Banking on affordable housing to spur mortgage uptake
Effie Otieno, a research assistant at Cytonn Investments explains how Kenya Mortgage Refinance Company (KMRC) supports the affordable housing initiative, through providing secure, long-term funding to mortgage lenders thus increasing the availability and affordability of mortgage loans in Kenya.
Milliam Murigi @millymur1
Kenya Mortgage Refinance Company (KMRC) began lending in September 2020, following approval to operate by the Central Bank of Kenya. What does this mean to the housing industry?
KMRC is expected to promote the growth of the Kenyan mortgage market with a targeted mortgage account of 50,000 homes within five years.
Home ownership has remained relatively low at 21.3 per cent in urban areas and the lending by KMRC will enable potential home buyers access affordable mortgages enabling them acquire homes.
In Kenya, banks are currently the main providers of mortgage financing, but because of liquidity issues these institutions are reluctant to expand their mortgage portfolio. How is KMRC going to change this?
Since KMRC will be lending money to Primary Mortgage Lenders (PMLs) who in turn will be lending the funds to individuals seeking for home financing, this has the potential of increasing mortgage uptake as the facility offers mortgages at relatively affordable rates both to the PMLs and applicants.
Also with the facility providing long term funding to financial institutions, we expect an increase in the number of firms lending funds to mortgage borrowers.

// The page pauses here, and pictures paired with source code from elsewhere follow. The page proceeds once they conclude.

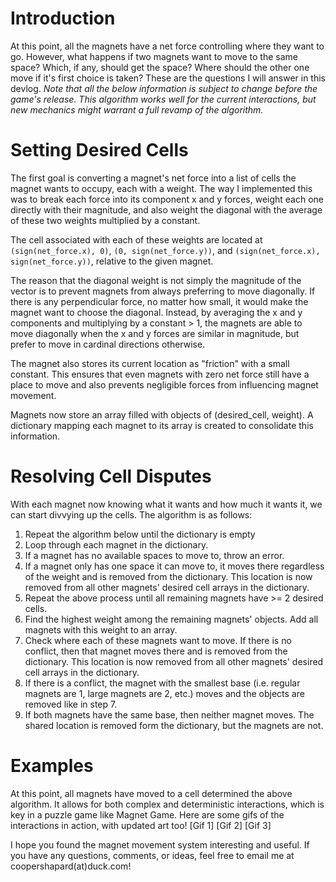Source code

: # Introduction
At this point, all the magnets have a net force controlling where they want to go. However, what happens if two magnets want to move to the same space? Which, if any, should get the space? Where should the other one move if it's first choice is taken? These are the questions I will answer in this devlog. *Note that all the below information is subject to change before the game's release. This algorithm works well for the current interactions, but new mechanics might warrant a full revamp of the algorithm.*

# Setting Desired Cells
The first goal is converting a magnet's net force into a list of cells the magnet wants to occupy, each with a weight. The way I implemented this was to break each force into its component x and y forces, weight each one directly with their magnitude, and also weight the diagonal with the average of these two weights multiplied by a constant. 

The cell associated with each of these weights are located at `(sign(net_force.x), 0)`, `(0, sign(net_force.y))`, and `(sign(net_force.x), sign(net_force.y))`, relative to the given magnet.

The reason that the diagonal weight is not simply the magnitude of the vector is to prevent magnets from always preferring to move diagonally. If there is any perpendicular force, no matter how small, it would make the magnet want to choose the diagonal. Instead, by averaging the x and y components and multiplying by a constant > 1, the magnets are able to move diagonally when the x and y forces are similar in magnitude, but prefer to move in cardinal directions otherwise.

The magnet also stores its current location as "friction" with a small constant. This ensures that even magnets with zero net force still have a place to move and also prevents negligible forces from influencing magnet movement.

Magnets now store an array filled with objects of (desired_cell, weight). A dictionary mapping each magnet to its array is created to consolidate this information.

# Resolving Cell Disputes
With each magnet now knowing what it wants and how much it wants it, we can start divvying up the cells. The algorithm is as follows:
1. Repeat the algorithm below until the dictionary is empty
2. Loop through each magnet in the dictionary.
3. If a magnet has no available spaces to move to, throw an error.
4. If a magnet only has one space it can move to, it moves there regardless of the weight and is removed from the dictionary. This location is now removed from all other magnets' desired cell arrays in the dictionary. 
5. Repeat the above process until all remaining magnets have >= 2 desired cells.
6. Find the highest weight among the remaining magnets' objects. Add all magnets with this weight to an array.
7. Check where each of these magnets want to move. If there is no conflict, then that magnet moves there and is removed from the dictionary. This location is now removed from all other magnets' desired cell arrays in the dictionary. 
8. If there is a conflict, the magnet with the smallest base (i.e. regular magnets are 1, large magnets are 2, etc.) moves and the objects are removed like in step 7.
9. If both magnets have the same base, then neither magnet moves. The shared location is removed form the dictionary, but the magnets are not.

# Examples
At this point, all magnets have moved to a cell determined the above algorithm. It allows for both complex and deterministic interactions, which is key in a puzzle game like Magnet Game. Here are some gifs of the interactions in action, with updated art too!
[Gif 1]
[Gif 2]
[Gif 3]

I hope you found the magnet movement system interesting and useful. If you have any questions, comments, or ideas, feel free to email me at coopershapard(at)duck.com!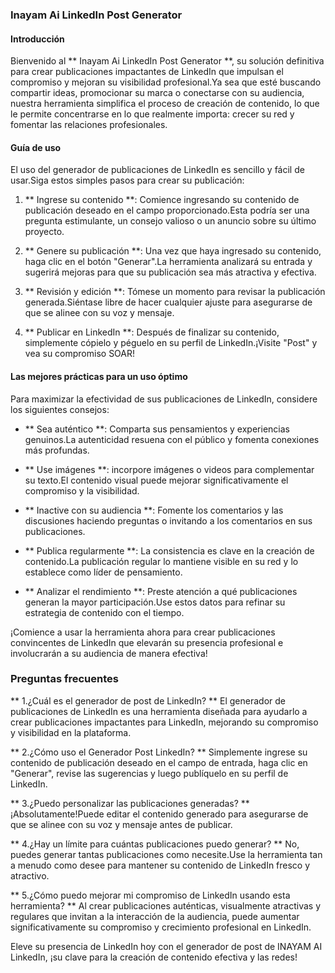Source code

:### Inayam Ai LinkedIn Post Generator

#### Introducción
Bienvenido al ** Inayam Ai LinkedIn Post Generator **, su solución definitiva para crear publicaciones impactantes de LinkedIn que impulsan el compromiso y mejoran su visibilidad profesional.Ya sea que esté buscando compartir ideas, promocionar su marca o conectarse con su audiencia, nuestra herramienta simplifica el proceso de creación de contenido, lo que le permite concentrarse en lo que realmente importa: crecer su red y fomentar las relaciones profesionales.

#### Guía de uso
El uso del generador de publicaciones de LinkedIn es sencillo y fácil de usar.Siga estos simples pasos para crear su publicación:

1. ** Ingrese su contenido **: Comience ingresando su contenido de publicación deseado en el campo proporcionado.Esta podría ser una pregunta estimulante, un consejo valioso o un anuncio sobre su último proyecto.

2. ** Genere su publicación **: Una vez que haya ingresado su contenido, haga clic en el botón "Generar".La herramienta analizará su entrada y sugerirá mejoras para que su publicación sea más atractiva y efectiva.

3. ** Revisión y edición **: Tómese un momento para revisar la publicación generada.Siéntase libre de hacer cualquier ajuste para asegurarse de que se alinee con su voz y mensaje.

4. ** Publicar en LinkedIn **: Después de finalizar su contenido, simplemente cópielo y péguelo en su perfil de LinkedIn.¡Visite "Post" y vea su compromiso SOAR!

#### Las mejores prácticas para un uso óptimo
Para maximizar la efectividad de sus publicaciones de LinkedIn, considere los siguientes consejos:

- ** Sea auténtico **: Comparta sus pensamientos y experiencias genuinos.La autenticidad resuena con el público y fomenta conexiones más profundas.

- ** Use imágenes **: incorpore imágenes o videos para complementar su texto.El contenido visual puede mejorar significativamente el compromiso y la visibilidad.

- ** Inactive con su audiencia **: Fomente los comentarios y las discusiones haciendo preguntas o invitando a los comentarios en sus publicaciones.

- ** Publica regularmente **: La consistencia es clave en la creación de contenido.La publicación regular lo mantiene visible en su red y lo establece como líder de pensamiento.

- ** Analizar el rendimiento **: Preste atención a qué publicaciones generan la mayor participación.Use estos datos para refinar su estrategia de contenido con el tiempo.

¡Comience a usar la herramienta ahora para crear publicaciones convincentes de LinkedIn que elevarán su presencia profesional e involucrarán a su audiencia de manera efectiva!

### Preguntas frecuentes

** 1.¿Cuál es el generador de post de LinkedIn? **
El generador de publicaciones de LinkedIn es una herramienta diseñada para ayudarlo a crear publicaciones impactantes para LinkedIn, mejorando su compromiso y visibilidad en la plataforma.

** 2.¿Cómo uso el Generador Post LinkedIn? **
Simplemente ingrese su contenido de publicación deseado en el campo de entrada, haga clic en "Generar", revise las sugerencias y luego publíquelo en su perfil de LinkedIn.

** 3.¿Puedo personalizar las publicaciones generadas? **
¡Absolutamente!Puede editar el contenido generado para asegurarse de que se alinee con su voz y mensaje antes de publicar.

** 4.¿Hay un límite para cuántas publicaciones puedo generar? **
No, puedes generar tantas publicaciones como necesite.Use la herramienta tan a menudo como desee para mantener su contenido de LinkedIn fresco y atractivo.

** 5.¿Cómo puedo mejorar mi compromiso de LinkedIn usando esta herramienta? **
Al crear publicaciones auténticas, visualmente atractivas y regulares que invitan a la interacción de la audiencia, puede aumentar significativamente su compromiso y crecimiento profesional en LinkedIn.

Eleve su presencia de LinkedIn hoy con el generador de post de INAYAM AI LinkedIn, ¡su clave para la creación de contenido efectiva y las redes!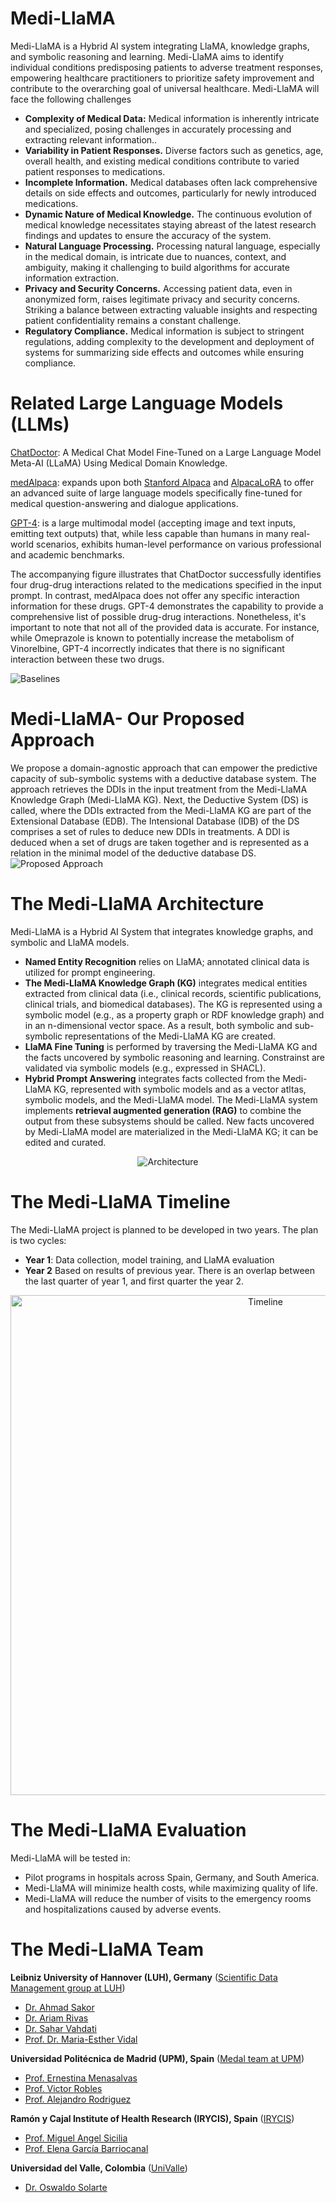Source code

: # Medi-LlaMA

Medi-LlaMA is a Hybrid AI system integrating LlaMA, knowledge graphs, and symbolic reasoning and learning. Medi-LlaMA aims to identify individual conditions predisposing patients to adverse treatment responses, empowering healthcare practitioners to prioritize safety improvement and contribute to the overarching goal of universal healthcare. Medi-LlaMA will face the following challenges

+  **Complexity of Medical Data:** Medical information is inherently intricate and specialized, posing challenges in accurately processing and extracting relevant information..
+  **Variability in Patient Responses.** Diverse factors such as genetics, age, overall health, and existing medical conditions contribute to varied patient responses to medications.
+  **Incomplete Information.** Medical databases often lack comprehensive details on side effects and outcomes, particularly for newly introduced medications.
+  **Dynamic Nature of Medical Knowledge.** The continuous evolution of medical knowledge necessitates staying abreast of the latest research findings and updates to ensure the accuracy of the system.
+  **Natural Language Processing.** Processing natural language, especially in the medical domain, is intricate due to nuances, context, and ambiguity, making it challenging to build algorithms for accurate information extraction.
+  **Privacy and Security Concerns.** Accessing patient data, even in anonymized form, raises legitimate privacy and security concerns. Striking a balance between extracting valuable insights and respecting patient confidentiality remains a constant challenge.
+  **Regulatory Compliance.** Medical information is subject to stringent regulations, adding complexity to the development and deployment of systems for summarizing side effects and outcomes while ensuring compliance.

  
# Related Large Language Models (LLMs)

[ChatDoctor](https://github.com/Kent0n-Li/ChatDoctor): A Medical Chat Model Fine-Tuned on a Large Language Model Meta-AI (LLaMA) Using Medical Domain Knowledge.

[medAlpaca](https://github.com/kbressem/medAlpaca): expands upon both [Stanford Alpaca](https://github.com/tatsu-lab/stanford_alpaca) and 
[AlpacaLoRA](https://github.com/tloen/alpaca-lora) to offer an advanced suite of large language 
models specifically fine-tuned for medical question-answering and dialogue applications.

[GPT-4](https://openai.com/research/gpt-4): is a large multimodal model (accepting image and text inputs, emitting text outputs) that, while less capable than humans in many real-world scenarios, exhibits human-level performance on various professional and academic benchmarks.

The accompanying figure illustrates that ChatDoctor successfully identifies four drug-drug interactions related to the medications specified in the input prompt. In contrast, medAlpaca does not offer any specific interaction information for these drugs. GPT-4 demonstrates the capability to provide a comprehensive list of possible drug-drug interactions. Nonetheless, it's important to note that not all of the provided data is accurate. For instance, while Omeprazole is known to potentially increase the metabolism of Vinorelbine, GPT-4 incorrectly indicates that there is no significant interaction between these two drugs.

![Baselines](demo/baselines.png)


# Medi-LlaMA- Our Proposed Approach 
We propose a domain-agnostic approach that can empower the predictive capacity of sub-symbolic systems with a deductive database system.
The approach retrieves the DDIs in the input treatment from the Medi-LlaMA Knowledge Graph (Medi-LlaMA KG). Next, the Deductive System (DS) is called, where the DDIs extracted from the Medi-LlaMA KG are part of the Extensional Database (EDB). The Intensional Database (IDB) of the DS comprises a set of rules to deduce new DDIs in treatments. A DDI is deduced when a set of drugs are taken together and is represented as a relation in the minimal model of the deductive database DS.
![Proposed Approach](demo/mochup_DDIs.png)

# The Medi-LlaMA Architecture
Medi-LlaMA is a Hybrid AI System that integrates knowledge graphs, and symbolic and LlaMA models.
+  **Named Entity Recognition** relies on LlaMA; annotated clinical data is utilized for prompt engineering.
+  **The Medi-LlaMA Knowledge Graph (KG)** integrates medical entities extracted from clinical data (i.e., clinical records, scientific publications, clinical trials, and biomedical databases). The KG is represented using a symbolic model (e.g., as a property graph or RDF knowledge graph) and in an n-dimensional vector space. As a result, both symbolic and sub-symbolic representations of the Medi-LlaMA KG are created.
+  **LlaMA Fine Tuning** is performed by traversing the Medi-LlaMA KG and the facts uncovered by symbolic reasoning and learning. Constrainst are validated via symbolic models (e.g., expressed in SHACL).
+  **Hybrid Prompt Answering** integrates facts collected from the Medi-LlaMA KG, represented with symbolic models and as a vector atltas, symbolic models, and the Medi-LlaMA model. The Medi-LlaMA system implements **retrieval augmented generation (RAG)** to combine the output from these subsystems should be called. New facts uncovered by Medi-LlaMA model are materialized in the Medi-LlaMA KG; it can be edited and curated. 

<p align="center">
  <img src="demo/Medi-LlaMA.png" alt="Architecture">
</p>

# The Medi-LlaMA Timeline
The Medi-LlaMA project is planned to be developed in two years. The plan is two cycles:
+  **Year 1**: Data collection, model training, and LlaMA evaluation
+  **Year 2** Based on results of previous year.
There is an overlap between the last quarter of year 1, and first quarter the year 2.

<p align="center">
  <img src="demo/ProjectTiming.png" alt="Timeline" width="800">
</p>

# The Medi-LlaMA Evaluation
Medi-LlaMA will be tested in:
+  Pilot programs in hospitals across Spain, Germany, and South America.
+  Medi-LlaMA will minimize health costs, while maximizing quality of life.
+  Medi-LlaMA will reduce the number of visits to the emergency rooms and hospitalizations caused by adverse events.

# The Medi-LlaMA Team 
**Leibniz University of Hannover (LUH), Germany** ([Scientific Data Management group at LUH](https://www.idas.uni-hannover.de/de/sdm))
+  [Dr. Ahmad Sakor](https://www.tib.eu/de/forschung-entwicklung/forschungsgruppen-und-labs/scientific-data-management/mitarbeiterinnen-und-mitarbeiter/ahmad-sakor) 
+ [Dr. Ariam Rivas](https://www.tib.eu/de/forschung-entwicklung/forschungsgruppen-und-labs/scientific-data-management/mitarbeiterinnen-und-mitarbeiter/ariam-rivas)
+ [Dr. Sahar Vahdati](https://nimi-ai.com/sahar-vahdati/)
+ [Prof. Dr. Maria-Esther Vidal](https://www.tib.eu/de/forschung-entwicklung/forschungsgruppen-und-labs/scientific-data-management/mitarbeiterinnen-und-mitarbeiter/maria-esther-vidal)
   
**Universidad Politécnica de Madrid (UPM), Spain** ([Medal team at UPM](https://medal.ctb.upm.es/))
+ [Prof. Ernestina Menasalvas](https://medal.ctb.upm.es/team/ernestina-menasalvas/)
+ [Prof. Victor Robles](https://medal.ctb.upm.es/team/victor-robles-forcada/)
+ [Prof. Alejandro Rodriguez](https://medal.ctb.upm.es/team/alejandro-rodriguez/)
   
**Ramón y Cajal Institute of Health Research (IRYCIS), Spain** ([IRYCIS](https://eatris.eu/institutes/instituto-ramon-y-cajal-irycis/)) 
+ [Prof. Miguel Angel Sicilia](https://scholar.google.com/citations?user=mspPvXQAAAAJ&hl=es&oi=ao)
+ [Prof. Elena García Barriocanal](https://scholar.google.com/citations?user=_VcyznEAAAAJ&hl=es&oi=ao)

**Universidad del Valle, Colombia** ([UniValle](https://www.univalle.edu.co/)) 
+ [Dr. Oswaldo Solarte](https://scholar.google.com/citations?user=WkMMvTAAAAAJ&hl=es&oi=ao)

Additionally, this will most likely result in increased competition among various institutions thus the possibility of providing relatively attractive terms and conditions for competitive advantage.
In your opinion, what are some of the benefits and challenges of KMRC?
For benefits, there will be increased home ownership since one of the key objectives of KMRC is to increase home ownership among Kenyans through offering mortgages at affordable rates.
Apart from that, there will be increased liquidity to mortgage lending institutions, something that will spur competition in the mortgage market.
However, given low loan size provided by KMRC, potential homeowners will have few or no options of housing units within the Nairobi Metropolitan Area due to the relatively high property prices and low supply of affordable housing units thus forcing them to focus on housing units within satellite towns, which are affordable.
KMRC is likely to also face challenges raising funds through bonds as a result of competition from government instruments as they are offering much higher lending rates than KMRC’s 5.0 per cent.
In addition, to be able to lend at 5.0 per cent, the green bond will have to be issued at a relatively low rate, which is likely to make it unattractive to investors noting that Acorn’s green bond was issued at 12.3 per cent and attracted 85 per subscription.
Bureaucracy and inefficiencies from state departments because of the prolonged processes in government departments due to high levels of bureaucracy and delays in processes, such as approvals, registration of properties and title deeds are likely to slow down the operations of KMRC.
Countries, such as Saudi Arabia have succeeded in improving the mortgage market through a similar concept, which has resulted in the growth of home ownership.
What are some of the things KMRC might need to borrow from such a country and others with vibrant industires?
KMRC must vigorously raise funds for sustainability. They can do so by approaching foreign investors to increase their pool of funds.
They need to also incorporate short term loans, which most likely will help promote flexibility for those willing to pay back within shorter repayment periods, and with this, the company will be in a position to earn from interests paid from short repayment windows.
Finally, the company needs to increase awareness of its existence to potential home owners through awareness campaigns since most Kenyans aren’t aware of its existence.
Since KMRC started its operations, what are some of the gaps that have been identified ?
The major gap has been that more than three quarters of loans that were submitted by PMLs in the first phase of refinancing did not meet the stringent requirements that have been set by World Bank.
Failure by borrowers to meet mortgage loan eligibility criteria has, therefore, limited uptake.